- Action item
Given the material below, return only the lines starting at the line with "I am not saying" and ending at the line with "OS's default (aka native) software modal.", exactly as they appear.

- Data records
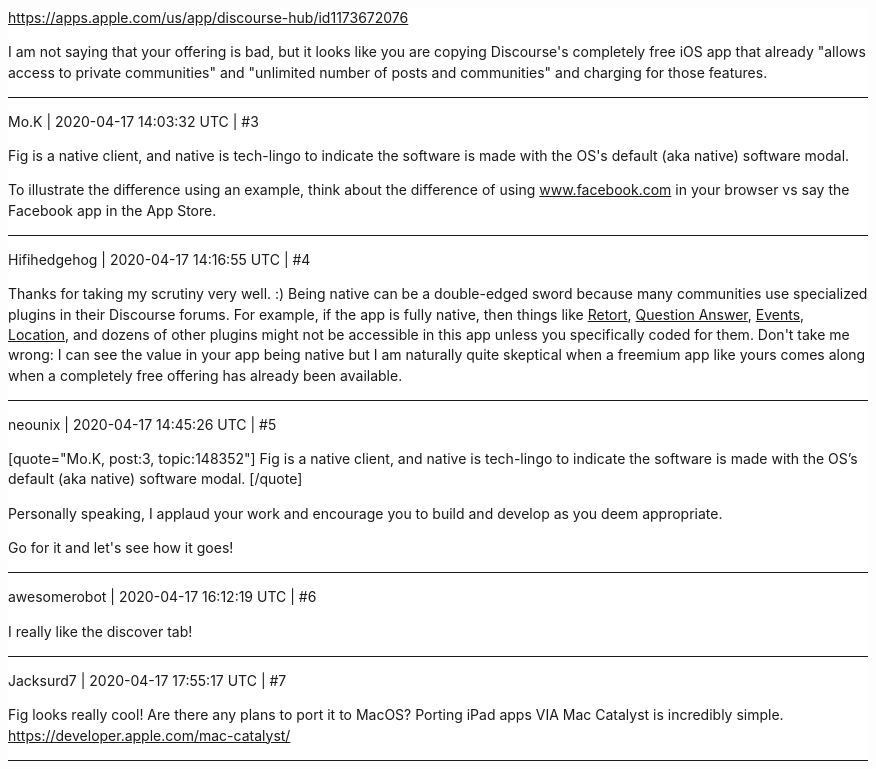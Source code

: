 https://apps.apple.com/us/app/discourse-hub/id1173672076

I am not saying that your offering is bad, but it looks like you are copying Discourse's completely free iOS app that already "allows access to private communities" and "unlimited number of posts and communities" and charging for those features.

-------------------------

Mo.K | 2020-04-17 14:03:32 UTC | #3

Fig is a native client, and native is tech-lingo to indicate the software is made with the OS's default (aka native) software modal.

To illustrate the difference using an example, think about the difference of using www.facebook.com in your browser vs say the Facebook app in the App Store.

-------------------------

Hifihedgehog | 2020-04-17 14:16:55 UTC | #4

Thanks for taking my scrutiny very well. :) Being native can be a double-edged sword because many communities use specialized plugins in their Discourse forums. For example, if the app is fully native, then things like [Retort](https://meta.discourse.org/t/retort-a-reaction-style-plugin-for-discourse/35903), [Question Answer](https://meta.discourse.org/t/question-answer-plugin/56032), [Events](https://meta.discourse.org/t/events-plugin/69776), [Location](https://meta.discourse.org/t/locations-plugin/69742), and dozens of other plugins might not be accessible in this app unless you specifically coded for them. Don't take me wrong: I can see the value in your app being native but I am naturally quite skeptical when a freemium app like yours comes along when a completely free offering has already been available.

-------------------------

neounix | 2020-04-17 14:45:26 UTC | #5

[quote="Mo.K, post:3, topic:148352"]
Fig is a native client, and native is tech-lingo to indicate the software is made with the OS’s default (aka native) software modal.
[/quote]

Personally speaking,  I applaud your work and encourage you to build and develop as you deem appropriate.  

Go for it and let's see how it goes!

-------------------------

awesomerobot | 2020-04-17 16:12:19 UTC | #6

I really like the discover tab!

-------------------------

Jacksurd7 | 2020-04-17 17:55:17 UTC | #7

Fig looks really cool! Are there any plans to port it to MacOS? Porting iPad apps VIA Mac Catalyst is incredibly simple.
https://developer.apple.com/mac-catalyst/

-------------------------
==
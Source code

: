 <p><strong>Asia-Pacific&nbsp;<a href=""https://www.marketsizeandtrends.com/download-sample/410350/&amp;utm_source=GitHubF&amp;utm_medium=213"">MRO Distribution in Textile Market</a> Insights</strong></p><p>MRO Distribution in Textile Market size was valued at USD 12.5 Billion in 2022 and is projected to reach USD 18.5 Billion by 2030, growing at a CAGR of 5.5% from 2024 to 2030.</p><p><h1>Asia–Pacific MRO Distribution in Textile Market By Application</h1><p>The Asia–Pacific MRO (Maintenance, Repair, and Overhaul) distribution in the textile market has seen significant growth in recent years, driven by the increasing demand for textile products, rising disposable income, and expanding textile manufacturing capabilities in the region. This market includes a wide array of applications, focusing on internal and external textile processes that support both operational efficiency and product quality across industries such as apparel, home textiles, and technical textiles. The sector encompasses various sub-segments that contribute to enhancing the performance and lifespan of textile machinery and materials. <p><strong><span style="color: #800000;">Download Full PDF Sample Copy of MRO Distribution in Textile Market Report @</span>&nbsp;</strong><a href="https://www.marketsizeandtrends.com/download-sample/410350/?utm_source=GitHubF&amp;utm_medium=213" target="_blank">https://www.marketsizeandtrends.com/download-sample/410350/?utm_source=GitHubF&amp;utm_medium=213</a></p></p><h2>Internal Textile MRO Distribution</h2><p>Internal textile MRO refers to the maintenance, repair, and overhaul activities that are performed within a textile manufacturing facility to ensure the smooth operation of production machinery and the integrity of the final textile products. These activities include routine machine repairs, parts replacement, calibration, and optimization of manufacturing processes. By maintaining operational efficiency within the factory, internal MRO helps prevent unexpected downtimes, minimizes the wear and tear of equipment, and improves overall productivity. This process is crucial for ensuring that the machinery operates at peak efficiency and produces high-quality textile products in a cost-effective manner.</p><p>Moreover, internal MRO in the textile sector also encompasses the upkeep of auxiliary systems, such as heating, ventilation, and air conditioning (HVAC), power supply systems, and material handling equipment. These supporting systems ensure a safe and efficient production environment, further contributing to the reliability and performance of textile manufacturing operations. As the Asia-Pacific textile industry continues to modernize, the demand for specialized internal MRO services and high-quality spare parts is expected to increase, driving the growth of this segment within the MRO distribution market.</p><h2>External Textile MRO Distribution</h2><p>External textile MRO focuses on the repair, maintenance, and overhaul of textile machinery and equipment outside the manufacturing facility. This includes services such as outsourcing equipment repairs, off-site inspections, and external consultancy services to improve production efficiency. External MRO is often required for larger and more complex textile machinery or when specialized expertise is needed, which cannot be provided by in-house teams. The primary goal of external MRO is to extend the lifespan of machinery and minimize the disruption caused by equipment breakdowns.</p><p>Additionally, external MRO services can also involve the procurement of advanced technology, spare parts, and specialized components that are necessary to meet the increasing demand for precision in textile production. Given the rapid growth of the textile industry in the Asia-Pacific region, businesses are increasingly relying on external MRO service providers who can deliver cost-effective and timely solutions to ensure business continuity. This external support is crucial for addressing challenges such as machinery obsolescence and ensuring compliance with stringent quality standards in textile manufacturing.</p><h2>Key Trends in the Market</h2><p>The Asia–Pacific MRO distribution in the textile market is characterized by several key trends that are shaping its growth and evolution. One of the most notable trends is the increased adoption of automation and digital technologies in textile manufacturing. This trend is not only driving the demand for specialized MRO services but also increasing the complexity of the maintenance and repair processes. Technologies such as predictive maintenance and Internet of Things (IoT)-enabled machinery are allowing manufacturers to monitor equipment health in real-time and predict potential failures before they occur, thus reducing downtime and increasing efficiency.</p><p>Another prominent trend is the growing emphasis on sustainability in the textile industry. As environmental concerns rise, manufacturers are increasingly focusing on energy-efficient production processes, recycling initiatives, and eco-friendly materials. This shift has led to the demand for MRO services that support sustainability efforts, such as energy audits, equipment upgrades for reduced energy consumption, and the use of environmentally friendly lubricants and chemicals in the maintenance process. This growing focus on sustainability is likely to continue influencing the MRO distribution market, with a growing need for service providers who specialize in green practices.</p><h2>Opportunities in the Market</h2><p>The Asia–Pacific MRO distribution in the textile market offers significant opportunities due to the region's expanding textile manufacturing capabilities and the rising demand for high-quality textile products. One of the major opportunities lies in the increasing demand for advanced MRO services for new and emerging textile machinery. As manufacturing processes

- Completed exercise
I am not saying that your offering is bad, but it looks like you are copying Discourse's completely free iOS app that already "allows access to private communities" and "unlimited number of posts and communities" and charging for those features.

-------------------------

Mo.K | 2020-04-17 14:03:32 UTC | #3

Fig is a native client, and native is tech-lingo to indicate the software is made with the OS's default (aka native) software modal.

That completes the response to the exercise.